--- Data for this exercise Enclosed Below ---
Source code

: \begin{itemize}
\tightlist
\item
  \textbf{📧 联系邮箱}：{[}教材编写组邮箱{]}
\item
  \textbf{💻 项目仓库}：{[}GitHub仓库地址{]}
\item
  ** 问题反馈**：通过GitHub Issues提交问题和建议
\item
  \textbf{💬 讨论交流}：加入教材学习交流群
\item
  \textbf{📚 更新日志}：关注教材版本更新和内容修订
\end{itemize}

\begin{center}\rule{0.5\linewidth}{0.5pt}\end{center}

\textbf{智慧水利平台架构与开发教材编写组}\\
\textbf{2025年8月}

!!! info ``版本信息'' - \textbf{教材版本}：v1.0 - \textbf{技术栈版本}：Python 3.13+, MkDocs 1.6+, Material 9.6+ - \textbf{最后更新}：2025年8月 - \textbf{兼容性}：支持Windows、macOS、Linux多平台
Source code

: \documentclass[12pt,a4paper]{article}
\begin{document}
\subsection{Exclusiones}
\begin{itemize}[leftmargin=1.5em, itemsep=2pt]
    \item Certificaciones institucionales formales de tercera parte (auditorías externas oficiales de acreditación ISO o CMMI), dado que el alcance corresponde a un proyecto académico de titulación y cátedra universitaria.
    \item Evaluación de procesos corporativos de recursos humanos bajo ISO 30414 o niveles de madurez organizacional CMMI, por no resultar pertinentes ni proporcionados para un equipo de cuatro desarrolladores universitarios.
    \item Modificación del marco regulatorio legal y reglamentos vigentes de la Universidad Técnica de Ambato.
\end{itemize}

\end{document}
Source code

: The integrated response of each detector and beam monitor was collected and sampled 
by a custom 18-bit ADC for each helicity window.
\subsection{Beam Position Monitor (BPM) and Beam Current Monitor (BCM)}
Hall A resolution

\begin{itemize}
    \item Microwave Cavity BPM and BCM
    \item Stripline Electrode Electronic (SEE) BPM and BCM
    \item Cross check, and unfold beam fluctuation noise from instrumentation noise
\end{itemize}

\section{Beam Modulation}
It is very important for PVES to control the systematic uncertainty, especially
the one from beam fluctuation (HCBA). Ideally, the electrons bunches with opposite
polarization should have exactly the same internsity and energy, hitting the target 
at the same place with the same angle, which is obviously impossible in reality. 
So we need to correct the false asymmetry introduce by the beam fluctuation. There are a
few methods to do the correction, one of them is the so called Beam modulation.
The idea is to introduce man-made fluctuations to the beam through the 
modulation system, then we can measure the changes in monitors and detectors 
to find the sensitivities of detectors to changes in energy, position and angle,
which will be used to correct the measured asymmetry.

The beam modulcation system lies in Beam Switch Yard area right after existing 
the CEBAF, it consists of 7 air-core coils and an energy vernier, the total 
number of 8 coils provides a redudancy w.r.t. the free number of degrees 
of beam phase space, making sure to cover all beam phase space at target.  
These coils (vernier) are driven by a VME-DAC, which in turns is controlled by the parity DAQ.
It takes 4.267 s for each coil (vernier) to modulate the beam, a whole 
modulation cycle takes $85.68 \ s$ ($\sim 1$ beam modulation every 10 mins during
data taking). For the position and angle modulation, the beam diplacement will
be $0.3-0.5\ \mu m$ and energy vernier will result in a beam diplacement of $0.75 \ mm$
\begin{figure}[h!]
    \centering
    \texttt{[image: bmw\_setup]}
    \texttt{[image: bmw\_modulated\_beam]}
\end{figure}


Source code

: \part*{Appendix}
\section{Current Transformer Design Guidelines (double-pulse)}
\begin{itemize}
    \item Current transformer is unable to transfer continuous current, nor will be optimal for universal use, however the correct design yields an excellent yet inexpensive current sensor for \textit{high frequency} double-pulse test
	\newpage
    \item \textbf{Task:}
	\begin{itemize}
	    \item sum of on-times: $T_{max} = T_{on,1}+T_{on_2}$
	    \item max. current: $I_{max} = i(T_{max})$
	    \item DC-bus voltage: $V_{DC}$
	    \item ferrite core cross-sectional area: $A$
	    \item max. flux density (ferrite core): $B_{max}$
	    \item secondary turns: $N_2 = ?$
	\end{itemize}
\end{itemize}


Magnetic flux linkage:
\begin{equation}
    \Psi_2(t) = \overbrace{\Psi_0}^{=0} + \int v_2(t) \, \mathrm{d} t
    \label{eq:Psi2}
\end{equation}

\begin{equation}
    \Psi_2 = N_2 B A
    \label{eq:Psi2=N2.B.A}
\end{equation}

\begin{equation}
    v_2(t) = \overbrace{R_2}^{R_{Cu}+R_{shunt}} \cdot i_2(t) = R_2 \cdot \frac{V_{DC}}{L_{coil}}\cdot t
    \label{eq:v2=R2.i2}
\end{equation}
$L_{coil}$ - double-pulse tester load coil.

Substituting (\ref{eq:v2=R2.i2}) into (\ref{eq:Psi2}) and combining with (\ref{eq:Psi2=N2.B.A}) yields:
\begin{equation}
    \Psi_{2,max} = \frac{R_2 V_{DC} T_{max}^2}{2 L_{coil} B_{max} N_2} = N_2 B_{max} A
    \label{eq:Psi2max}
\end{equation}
--- End of Enclosed Data for this exercise ---
- Problem description: Without altering a single word, repeat the material.

- Written solution:
Source code

: \begin{itemize}
\tightlist
\item
  \textbf{📧 联系邮箱}：{[}教材编写组邮箱{]}
\item
  \textbf{💻 项目仓库}：{[}GitHub仓库地址{]}
\item
  ** 问题反馈**：通过GitHub Issues提交问题和建议
\item
  \textbf{💬 讨论交流}：加入教材学习交流群
\item
  \textbf{📚 更新日志}：关注教材版本更新和内容修订
\end{itemize}

\begin{center}\rule{0.5\linewidth}{0.5pt}\end{center}

\textbf{智慧水利平台架构与开发教材编写组}\\
\textbf{2025年8月}

!!! info ``版本信息'' - \textbf{教材版本}：v1.0 - \textbf{技术栈版本}：Python 3.13+, MkDocs 1.6+, Material 9.6+ - \textbf{最后更新}：2025年8月 - \textbf{兼容性}：支持Windows、macOS、Linux多平台
Source code

: \documentclass[12pt,a4paper]{article}
\begin{document}
\subsection{Exclusiones}
\begin{itemize}[leftmargin=1.5em, itemsep=2pt]
    \item Certificaciones institucionales formales de tercera parte (auditorías externas oficiales de acreditación ISO o CMMI), dado que el alcance corresponde a un proyecto académico de titulación y cátedra universitaria.
    \item Evaluación de procesos corporativos de recursos humanos bajo ISO 30414 o niveles de madurez organizacional CMMI, por no resultar pertinentes ni proporcionados para un equipo de cuatro desarrolladores universitarios.
    \item Modificación del marco regulatorio legal y reglamentos vigentes de la Universidad Técnica de Ambato.
\end{itemize}

\end{document}
Source code

: The integrated response of each detector and beam monitor was collected and sampled 
by a custom 18-bit ADC for each helicity window.
\subsection{Beam Position Monitor (BPM) and Beam Current Monitor (BCM)}
Hall A resolution

\begin{itemize}
    \item Microwave Cavity BPM and BCM
    \item Stripline Electrode Electronic (SEE) BPM and BCM
    \item Cross check, and unfold beam fluctuation noise from instrumentation noise
\end{itemize}

\section{Beam Modulation}
It is very important for PVES to control the systematic uncertainty, especially
the one from beam fluctuation (HCBA). Ideally, the electrons bunches with opposite
polarization should have exactly the same internsity and energy, hitting the target 
at the same place with the same angle, which is obviously impossible in reality. 
So we need to correct the false asymmetry introduce by the beam fluctuation. There are a
few methods to do the correction, one of them is the so called Beam modulation.
The idea is to introduce man-made fluctuations to the beam through the 
modulation system, then we can measure the changes in monitors and detectors 
to find the sensitivities of detectors to changes in energy, position and angle,
which will be used to correct the measured asymmetry.

The beam modulcation system lies in Beam Switch Yard area right after existing 
the CEBAF, it consists of 7 air-core coils and an energy vernier, the total 
number of 8 coils provides a redudancy w.r.t. the free number of degrees 
of beam phase space, making sure to cover all beam phase space at target.  
These coils (vernier) are driven by a VME-DAC, which in turns is controlled by the parity DAQ.
It takes 4.267 s for each coil (vernier) to modulate the beam, a whole 
modulation cycle takes $85.68 \ s$ ($\sim 1$ beam modulation every 10 mins during
data taking). For the position and angle modulation, the beam diplacement will
be $0.3-0.5\ \mu m$ and energy vernier will result in a beam diplacement of $0.75 \ mm$
\begin{figure}[h!]
    \centering
    \texttt{[image: bmw\_setup]}
    \texttt{[image: bmw\_modulated\_beam]}
\end{figure}


Source code

: \part*{Appendix}
\section{Current Transformer Design Guidelines (double-pulse)}
\begin{itemize}
    \item Current transformer is unable to transfer continuous current, nor will be optimal for universal use, however the correct design yields an excellent yet inexpensive current sensor for \textit{high frequency} double-pulse test
	\newpage
    \item \textbf{Task:}
	\begin{itemize}
	    \item sum of on-times: $T_{max} = T_{on,1}+T_{on_2}$
	    \item max. current: $I_{max} = i(T_{max})$
	    \item DC-bus voltage: $V_{DC}$
	    \item ferrite core cross-sectional area: $A$
	    \item max. flux density (ferrite core): $B_{max}$
	    \item secondary turns: $N_2 = ?$
	\end{itemize}
\end{itemize}


Magnetic flux linkage:
\begin{equation}
    \Psi_2(t) = \overbrace{\Psi_0}^{=0} + \int v_2(t) \, \mathrm{d} t
    \label{eq:Psi2}
\end{equation}

\begin{equation}
    \Psi_2 = N_2 B A
    \label{eq:Psi2=N2.B.A}
\end{equation}

\begin{equation}
    v_2(t) = \overbrace{R_2}^{R_{Cu}+R_{shunt}} \cdot i_2(t) = R_2 \cdot \frac{V_{DC}}{L_{coil}}\cdot t
    \label{eq:v2=R2.i2}
\end{equation}
$L_{coil}$ - double-pulse tester load coil.

Substituting (\ref{eq:v2=R2.i2}) into (\ref{eq:Psi2}) and combining with (\ref{eq:Psi2=N2.B.A}) yields:
\begin{equation}
    \Psi_{2,max} = \frac{R_2 V_{DC} T_{max}^2}{2 L_{coil} B_{max} N_2} = N_2 B_{max} A
    \label{eq:Psi2max}
\end{equation}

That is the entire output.